Da ich selber gerade dabei bin mir ein Notebook zu kaufen welches im Wert von ~1200€ liegt
und ich keine Lust habe in 2 Wochen das Notebook für nur noch 1000€ im Laden liegen zu sehen
habe ich mir die Frage gestellt ob wir nach der Cebit mit einem Preissturz rechnen können.


----------



## chris1995 (4. März 2012)

*AW: Preissturz nach Cebit*

Das kommt ganz daurauf an was es für ein Laptop ist und was auf der Cebit neues gezeigt wird!
Im Notfall warte halt noch bis nach der Cebit.

MfG Chris


----------



## Seeefe (4. März 2012)

*AW: Preissturz nach Cebit*

Warum sollte es?

Preise entstehen durch Angebot und Nachfrage, daran ändert die Cebit auch nichts.


----------



## Supeq (4. März 2012)

*AW: Preissturz nach Cebit*



Seeefe schrieb:


> Warum sollte es?
> 
> Preise entstehen durch Angebot und Nachfrage, daran ändert die Cebit auch nichts.


 
Durch neu vorgestellte Produkte sinkt aber die Nachfrage nach den alten, ergo passt sich der Preis an. So die Theorie :>


----------



## wheeler (4. März 2012)

*AW: Preissturz nach Cebit*



Seeefe schrieb:


> Warum sollte es?
> 
> Preise entstehen durch Angebot und Nachfrage, daran ändert die Cebit auch nichts.
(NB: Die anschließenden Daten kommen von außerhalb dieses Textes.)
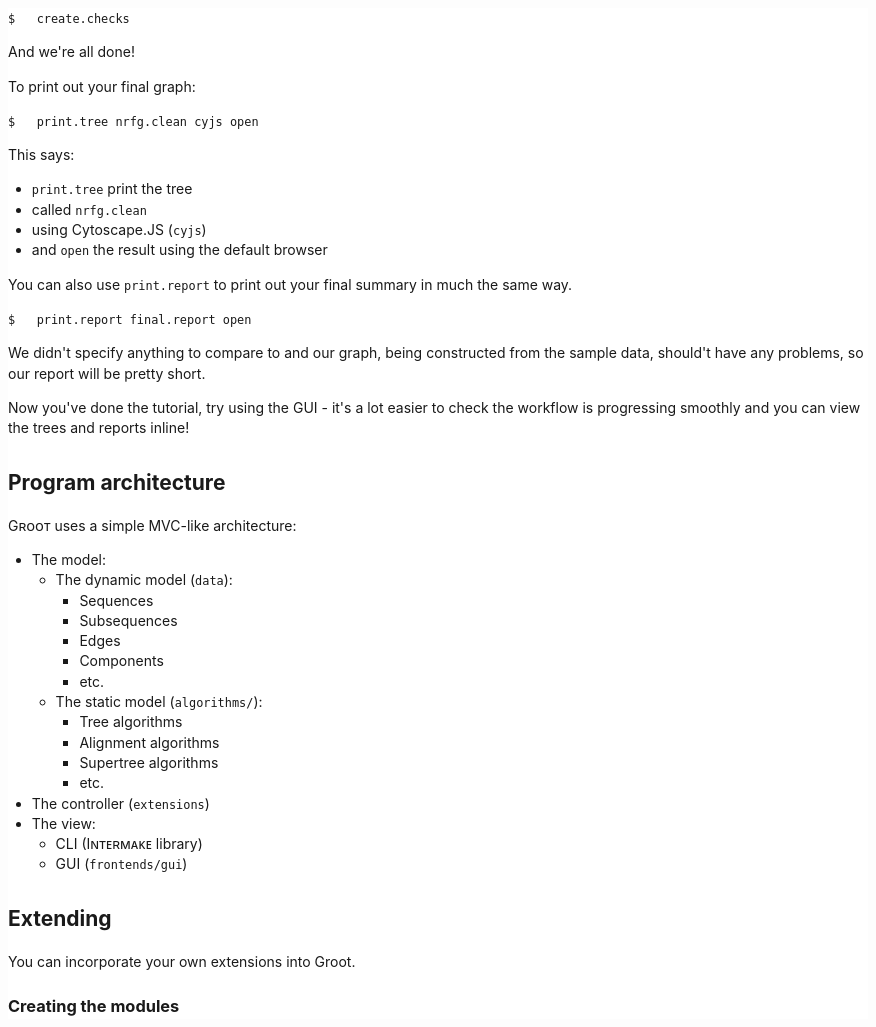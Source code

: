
 ```bash
$   create.checks
```

And we're all done!

To print out your final graph:

```bash
$   print.tree nrfg.clean cyjs open
```

This says:
* `print.tree` print the tree
* called `nrfg.clean`
* using Cytoscape.JS (`cyjs`)
* and `open` the result using the default browser

You can also use `print.report` to print out your final summary in much the same way.

```
$   print.report final.report open
```

We didn't specify anything to compare to and our graph, being constructed from the sample data, should't have any problems, so our report will be pretty short.

Now you've done the tutorial, try using the GUI - it's a lot easier to check the workflow is progressing smoothly and you can view the trees and reports inline!


Program architecture
--------------------

Gʀᴏᴏᴛ uses a simple MVC-like architecture:

* The model:
    * The dynamic model (`data`):
        * Sequences
        * Subsequences
        * Edges
        * Components
        * etc. 
    * The static model (`algorithms/`):
        * Tree algorithms
        * Alignment algorithms
        * Supertree algorithms
        * etc. 
* The controller (`extensions`)
* The view:
    * CLI (Iɴᴛᴇʀᴍᴀᴋᴇ library)
    * GUI (`frontends/gui`)
    
Extending
---------

You can incorporate your own extensions into Groot.

### Creating the modules ###
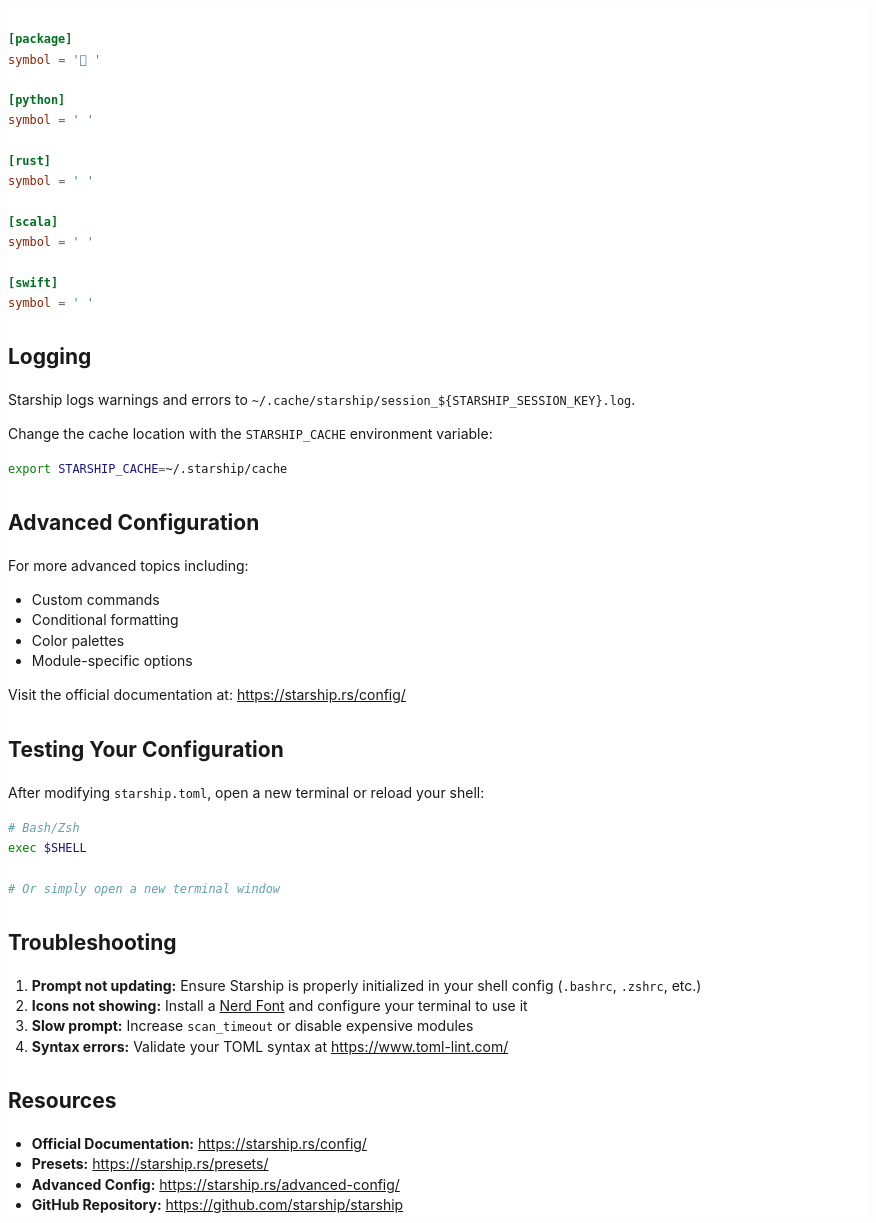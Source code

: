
 ```toml

[package]
symbol = '󰏗 '

[python]
symbol = ' '

[rust]
symbol = ' '

[scala]
symbol = ' '

[swift]
symbol = ' '
```

## Logging

Starship logs warnings and errors to `~/.cache/starship/session_${STARSHIP_SESSION_KEY}.log`.

Change the cache location with the `STARSHIP_CACHE` environment variable:

```bash
export STARSHIP_CACHE=~/.starship/cache
```

## Advanced Configuration

For more advanced topics including:
- Custom commands
- Conditional formatting
- Color palettes
- Module-specific options

Visit the official documentation at: https://starship.rs/config/

## Testing Your Configuration

After modifying `starship.toml`, open a new terminal or reload your shell:

```bash
# Bash/Zsh
exec $SHELL

# Or simply open a new terminal window
```

## Troubleshooting

1. **Prompt not updating:** Ensure Starship is properly initialized in your shell config (`.bashrc`, `.zshrc`, etc.)
2. **Icons not showing:** Install a [Nerd Font](https://www.nerdfonts.com/) and configure your terminal to use it
3. **Slow prompt:** Increase `scan_timeout` or disable expensive modules
4. **Syntax errors:** Validate your TOML syntax at https://www.toml-lint.com/

## Resources

- **Official Documentation:** https://starship.rs/config/
- **Presets:** https://starship.rs/presets/
- **Advanced Config:** https://starship.rs/advanced-config/
- **GitHub Repository:** https://github.com/starship/starship
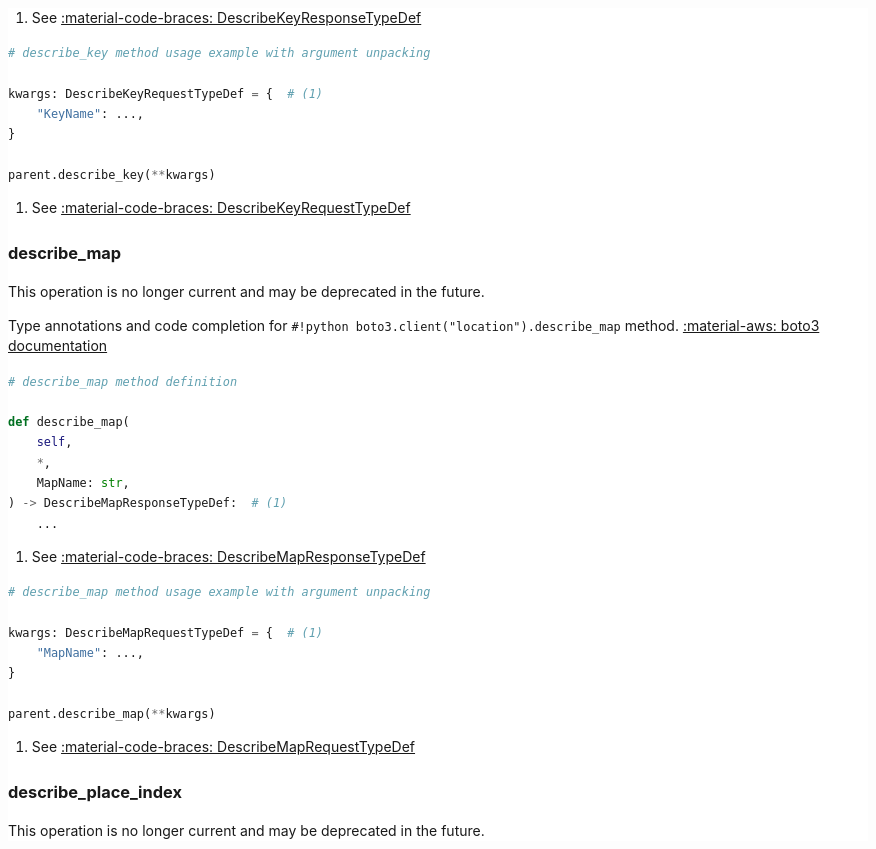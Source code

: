 1. See [:material-code-braces: DescribeKeyResponseTypeDef](./type_defs.md#describekeyresponsetypedef)


```python
# describe_key method usage example with argument unpacking

kwargs: DescribeKeyRequestTypeDef = {  # (1)
    "KeyName": ...,
}

parent.describe_key(**kwargs)
```

1. See [:material-code-braces: DescribeKeyRequestTypeDef](./type_defs.md#describekeyrequesttypedef)

### describe\_map

<important> <p>This operation is no longer current and may be deprecated in the
future.

Type annotations and code completion for `#!python boto3.client("location").describe_map` method.
[:material-aws: boto3 documentation](https://boto3.amazonaws.com/v1/documentation/api/latest/reference/services/location/client/describe_map.html)

```python
# describe_map method definition

def describe_map(
    self,
    *,
    MapName: str,
) -> DescribeMapResponseTypeDef:  # (1)
    ...
```

1. See [:material-code-braces: DescribeMapResponseTypeDef](./type_defs.md#describemapresponsetypedef)


```python
# describe_map method usage example with argument unpacking

kwargs: DescribeMapRequestTypeDef = {  # (1)
    "MapName": ...,
}

parent.describe_map(**kwargs)
```

1. See [:material-code-braces: DescribeMapRequestTypeDef](./type_defs.md#describemaprequesttypedef)

### describe\_place\_index

<important> <p>This operation is no longer current and may be deprecated in the
future.
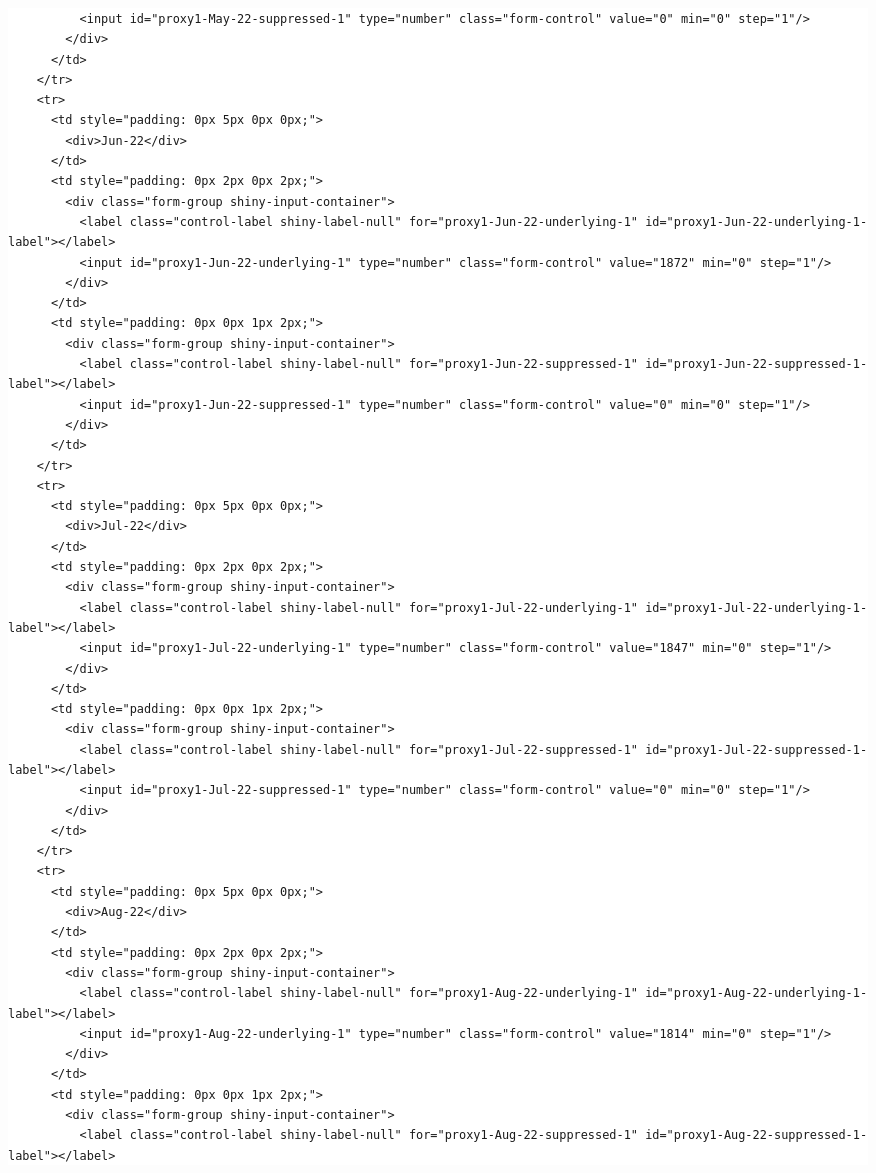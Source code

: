               <input id="proxy1-May-22-suppressed-1" type="number" class="form-control" value="0" min="0" step="1"/>
            </div>
          </td>
        </tr>
        <tr>
          <td style="padding: 0px 5px 0px 0px;">
            <div>Jun-22</div>
          </td>
          <td style="padding: 0px 2px 0px 2px;">
            <div class="form-group shiny-input-container">
              <label class="control-label shiny-label-null" for="proxy1-Jun-22-underlying-1" id="proxy1-Jun-22-underlying-1-label"></label>
              <input id="proxy1-Jun-22-underlying-1" type="number" class="form-control" value="1872" min="0" step="1"/>
            </div>
          </td>
          <td style="padding: 0px 0px 1px 2px;">
            <div class="form-group shiny-input-container">
              <label class="control-label shiny-label-null" for="proxy1-Jun-22-suppressed-1" id="proxy1-Jun-22-suppressed-1-label"></label>
              <input id="proxy1-Jun-22-suppressed-1" type="number" class="form-control" value="0" min="0" step="1"/>
            </div>
          </td>
        </tr>
        <tr>
          <td style="padding: 0px 5px 0px 0px;">
            <div>Jul-22</div>
          </td>
          <td style="padding: 0px 2px 0px 2px;">
            <div class="form-group shiny-input-container">
              <label class="control-label shiny-label-null" for="proxy1-Jul-22-underlying-1" id="proxy1-Jul-22-underlying-1-label"></label>
              <input id="proxy1-Jul-22-underlying-1" type="number" class="form-control" value="1847" min="0" step="1"/>
            </div>
          </td>
          <td style="padding: 0px 0px 1px 2px;">
            <div class="form-group shiny-input-container">
              <label class="control-label shiny-label-null" for="proxy1-Jul-22-suppressed-1" id="proxy1-Jul-22-suppressed-1-label"></label>
              <input id="proxy1-Jul-22-suppressed-1" type="number" class="form-control" value="0" min="0" step="1"/>
            </div>
          </td>
        </tr>
        <tr>
          <td style="padding: 0px 5px 0px 0px;">
            <div>Aug-22</div>
          </td>
          <td style="padding: 0px 2px 0px 2px;">
            <div class="form-group shiny-input-container">
              <label class="control-label shiny-label-null" for="proxy1-Aug-22-underlying-1" id="proxy1-Aug-22-underlying-1-label"></label>
              <input id="proxy1-Aug-22-underlying-1" type="number" class="form-control" value="1814" min="0" step="1"/>
            </div>
          </td>
          <td style="padding: 0px 0px 1px 2px;">
            <div class="form-group shiny-input-container">
              <label class="control-label shiny-label-null" for="proxy1-Aug-22-suppressed-1" id="proxy1-Aug-22-suppressed-1-label"></label>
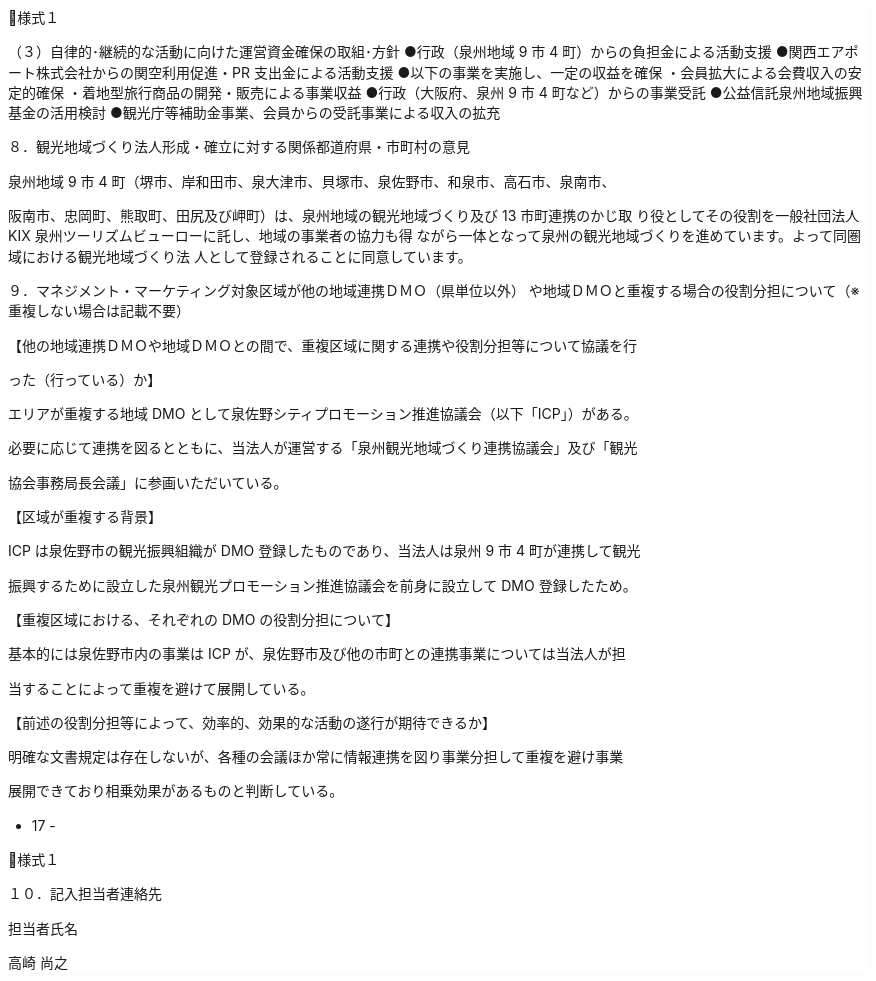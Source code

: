 様式１

（３）自律的･継続的な活動に向けた運営資金確保の取組･方針
●行政（泉州地域 9 市 4 町）からの負担金による活動支援
●関西エアポート株式会社からの関空利用促進・PR 支出金による活動支援
●以下の事業を実施し、一定の収益を確保
・会員拡大による会費収入の安定的確保
・着地型旅行商品の開発・販売による事業収益
●行政（大阪府、泉州 9 市 4 町など）からの事業受託
●公益信託泉州地域振興基金の活用検討
●観光庁等補助金事業、会員からの受託事業による収入の拡充

８．観光地域づくり法人形成・確立に対する関係都道府県・市町村の意見

泉州地域 9 市 4 町（堺市、岸和田市、泉大津市、貝塚市、泉佐野市、和泉市、高石市、泉南市、

阪南市、忠岡町、熊取町、田尻及び岬町）は、泉州地域の観光地域づくり及び 13 市町連携のかじ取
り役としてその役割を一般社団法人 KIX 泉州ツーリズムビューローに託し、地域の事業者の協力も得
ながら一体となって泉州の観光地域づくりを進めています。よって同圏域における観光地域づくり法
人として登録されることに同意しています。

９．マネジメント・マーケティング対象区域が他の地域連携ＤＭＯ（県単位以外）
や地域ＤＭＯと重複する場合の役割分担について（※重複しない場合は記載不要）

【他の地域連携ＤＭＯや地域ＤＭＯとの間で、重複区域に関する連携や役割分担等について協議を行

った（行っている）か】

  エリアが重複する地域 DMO として泉佐野シティプロモーション推進協議会（以下「ICP」）がある。

必要に応じて連携を図るとともに、当法人が運営する「泉州観光地域づくり連携協議会」及び「観光

協会事務局長会議」に参画いただいている。

【区域が重複する背景】

ICP は泉佐野市の観光振興組織が DMO 登録したものであり、当法人は泉州 9 市 4 町が連携して観光

振興するために設立した泉州観光プロモーション推進協議会を前身に設立して DMO 登録したため。

【重複区域における、それぞれの DMO の役割分担について】

基本的には泉佐野市内の事業は ICP が、泉佐野市及び他の市町との連携事業については当法人が担

当することによって重複を避けて展開している。

【前述の役割分担等によって、効率的、効果的な活動の遂行が期待できるか】

明確な文書規定は存在しないが、各種の会議ほか常に情報連携を図り事業分担して重複を避け事業

展開できており相乗効果があるものと判断している。

- 17 -

様式１

１０．記入担当者連絡先

担当者氏名

高崎  尚之
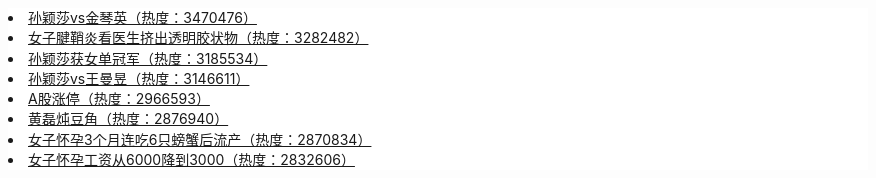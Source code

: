 <li>
<a href="https://s.weibo.com/weibo?q=%23%E5%AD%99%E9%A2%96%E8%8E%8Evs%E9%87%91%E7%90%B4%E8%8B%B1%23" target="weibo">
孙颖莎vs金琴英（热度：3470476）
</a>
</li>

<li>
<a href="https://s.weibo.com/weibo?q=%23%E5%A5%B3%E5%AD%90%E8%85%B1%E9%9E%98%E7%82%8E%E7%9C%8B%E5%8C%BB%E7%94%9F%E6%8C%A4%E5%87%BA%E9%80%8F%E6%98%8E%E8%83%B6%E7%8A%B6%E7%89%A9%23" target="weibo">
女子腱鞘炎看医生挤出透明胶状物（热度：3282482）
</a>
</li>

<li>
<a href="https://s.weibo.com/weibo?q=%23%E5%AD%99%E9%A2%96%E8%8E%8E%E8%8E%B7%E5%A5%B3%E5%8D%95%E5%86%A0%E5%86%9B%23" target="weibo">
孙颖莎获女单冠军（热度：3185534）
</a>
</li>

<li>
<a href="https://s.weibo.com/weibo?q=%23%E5%AD%99%E9%A2%96%E8%8E%8Evs%E7%8E%8B%E6%9B%BC%E6%98%B1%23" target="weibo">
孙颖莎vs王曼昱（热度：3146611）
</a>
</li>

<li>
<a href="https://s.weibo.com/weibo?q=%23A%E8%82%A1%E6%B6%A8%E5%81%9C%23" target="weibo">
A股涨停（热度：2966593）
</a>
</li>

<li>
<a href="https://s.weibo.com/weibo?q=%23%E9%BB%84%E7%A3%8A%E7%82%96%E8%B1%86%E8%A7%92%23" target="weibo">
黄磊炖豆角（热度：2876940）
</a>
</li>

<li>
<a href="https://s.weibo.com/weibo?q=%23%E5%A5%B3%E5%AD%90%E6%80%80%E5%AD%953%E4%B8%AA%E6%9C%88%E8%BF%9E%E5%90%836%E5%8F%AA%E8%9E%83%E8%9F%B9%E5%90%8E%E6%B5%81%E4%BA%A7%23" target="weibo">
女子怀孕3个月连吃6只螃蟹后流产（热度：2870834）
</a>
</li>

<li>
<a href="https://s.weibo.com/weibo?q=%23%E5%A5%B3%E5%AD%90%E6%80%80%E5%AD%95%E5%B7%A5%E8%B5%84%E4%BB%8E6000%E9%99%8D%E5%88%B03000%23" target="weibo">
女子怀孕工资从6000降到3000（热度：2832606）
</a>
</li>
lol..klar wenn die ein nachfolgemodel vorstellen,wird das alte natürlich deswegen nicht billiger...janeklar.....


----------



## ruyven_macaran (5. März 2012)

Im März/April nach der Cebit ist nach meiner Erfahrung der schnellste Preisverfall des ganzen Jahres zu beobachten, aber von einem "Preissturz" würde ich nicht unbedingt reden.
Für einzelne Produktgruppen ist die jeweilige Marktpolitik auf alle Fälle wichtiger, als eine deutsche Messe, die schon seit Jahren nichts großes mehr zu bieten hatte. Im Falle von Notebooks dürfte vor allem die Ivy Bridge Einführung im April, vor allem aber die die der Ivy Bridge Dualcores im Mai/Juni den Markt ordentlich aufmischen.


----------



## Godzilla15 (5. März 2012)

Notebook-Kauftipps gegen Ivy-Bridge-Frust - CHIP Online

Hier der Beitrag scheint recht intertessant zu sein


----------



## Lui21 (8. März 2012)

Sollte ich dann noch warten bis mir meinen neuen Pc zusammenstelle?? (i5-2400.........(Sandy))


----------